* _Assignment_: How many of the lines below hold the word "weighted"? Answer only with the number.

Stored data:
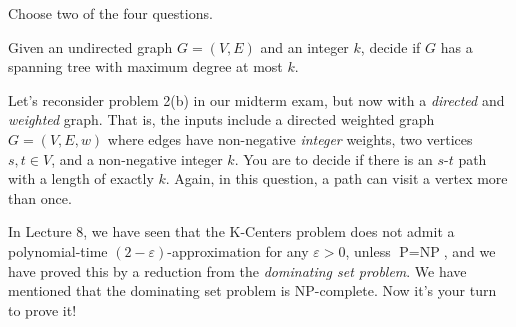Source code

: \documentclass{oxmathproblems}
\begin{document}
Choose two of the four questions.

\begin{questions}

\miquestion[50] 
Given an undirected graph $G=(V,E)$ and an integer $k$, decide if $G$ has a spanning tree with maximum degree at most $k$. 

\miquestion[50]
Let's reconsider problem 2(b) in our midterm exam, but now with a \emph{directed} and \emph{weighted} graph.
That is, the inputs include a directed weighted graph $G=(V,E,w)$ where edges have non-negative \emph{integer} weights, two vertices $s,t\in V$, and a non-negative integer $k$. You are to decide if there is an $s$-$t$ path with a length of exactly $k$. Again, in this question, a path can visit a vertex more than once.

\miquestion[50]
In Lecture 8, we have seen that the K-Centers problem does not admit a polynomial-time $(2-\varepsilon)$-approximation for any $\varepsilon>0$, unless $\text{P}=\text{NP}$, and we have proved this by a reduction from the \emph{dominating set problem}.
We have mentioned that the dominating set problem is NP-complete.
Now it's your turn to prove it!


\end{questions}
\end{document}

* * *

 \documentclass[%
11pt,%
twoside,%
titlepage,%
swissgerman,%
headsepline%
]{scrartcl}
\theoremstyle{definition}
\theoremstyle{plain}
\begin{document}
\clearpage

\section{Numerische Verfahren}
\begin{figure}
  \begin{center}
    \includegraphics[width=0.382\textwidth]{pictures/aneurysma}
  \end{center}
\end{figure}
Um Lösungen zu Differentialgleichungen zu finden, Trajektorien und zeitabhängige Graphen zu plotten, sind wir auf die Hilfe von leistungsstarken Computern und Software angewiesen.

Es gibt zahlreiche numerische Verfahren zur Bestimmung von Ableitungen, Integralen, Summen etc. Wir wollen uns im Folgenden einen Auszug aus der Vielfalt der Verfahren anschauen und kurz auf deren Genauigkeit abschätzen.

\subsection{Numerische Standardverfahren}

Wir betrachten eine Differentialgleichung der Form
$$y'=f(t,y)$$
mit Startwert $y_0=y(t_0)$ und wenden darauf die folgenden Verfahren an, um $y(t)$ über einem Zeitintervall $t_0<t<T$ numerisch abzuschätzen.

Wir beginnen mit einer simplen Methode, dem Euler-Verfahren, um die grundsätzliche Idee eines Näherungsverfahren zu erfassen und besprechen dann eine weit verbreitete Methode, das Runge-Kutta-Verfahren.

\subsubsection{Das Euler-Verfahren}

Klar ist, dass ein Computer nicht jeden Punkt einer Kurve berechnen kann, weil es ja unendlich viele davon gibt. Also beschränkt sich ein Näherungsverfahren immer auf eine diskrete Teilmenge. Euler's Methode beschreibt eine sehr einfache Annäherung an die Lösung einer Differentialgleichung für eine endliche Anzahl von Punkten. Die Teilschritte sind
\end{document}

==

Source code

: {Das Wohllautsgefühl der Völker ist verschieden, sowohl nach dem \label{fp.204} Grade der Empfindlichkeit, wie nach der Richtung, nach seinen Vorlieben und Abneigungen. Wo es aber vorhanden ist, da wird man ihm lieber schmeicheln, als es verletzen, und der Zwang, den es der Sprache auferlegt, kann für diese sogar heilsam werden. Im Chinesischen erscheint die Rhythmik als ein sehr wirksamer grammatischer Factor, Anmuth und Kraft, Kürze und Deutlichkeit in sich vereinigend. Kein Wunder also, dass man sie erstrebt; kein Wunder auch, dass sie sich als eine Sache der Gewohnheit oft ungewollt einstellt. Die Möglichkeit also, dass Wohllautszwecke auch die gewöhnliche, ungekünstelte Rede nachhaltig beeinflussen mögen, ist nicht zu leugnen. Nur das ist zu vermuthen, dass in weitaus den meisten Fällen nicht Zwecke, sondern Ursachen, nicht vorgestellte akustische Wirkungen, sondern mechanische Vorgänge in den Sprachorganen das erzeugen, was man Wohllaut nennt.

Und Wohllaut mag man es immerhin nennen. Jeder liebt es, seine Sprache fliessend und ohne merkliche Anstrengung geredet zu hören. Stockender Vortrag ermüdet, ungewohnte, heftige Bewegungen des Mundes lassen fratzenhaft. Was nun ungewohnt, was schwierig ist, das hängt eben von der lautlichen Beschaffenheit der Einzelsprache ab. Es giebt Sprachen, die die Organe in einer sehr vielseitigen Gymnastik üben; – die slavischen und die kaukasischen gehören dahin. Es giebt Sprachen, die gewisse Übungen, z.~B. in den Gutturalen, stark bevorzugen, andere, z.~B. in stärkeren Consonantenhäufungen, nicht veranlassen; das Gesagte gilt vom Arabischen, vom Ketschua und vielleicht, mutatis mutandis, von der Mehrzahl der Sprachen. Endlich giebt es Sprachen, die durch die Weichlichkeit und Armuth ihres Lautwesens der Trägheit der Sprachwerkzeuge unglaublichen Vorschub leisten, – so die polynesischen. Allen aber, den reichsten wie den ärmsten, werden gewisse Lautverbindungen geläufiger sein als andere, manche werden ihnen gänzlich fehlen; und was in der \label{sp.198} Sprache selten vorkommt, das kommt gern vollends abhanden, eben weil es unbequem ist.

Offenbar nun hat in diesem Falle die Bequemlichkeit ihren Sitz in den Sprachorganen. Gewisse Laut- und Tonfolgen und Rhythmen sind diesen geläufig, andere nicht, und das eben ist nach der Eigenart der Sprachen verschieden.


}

* _Solution to the problem_: 2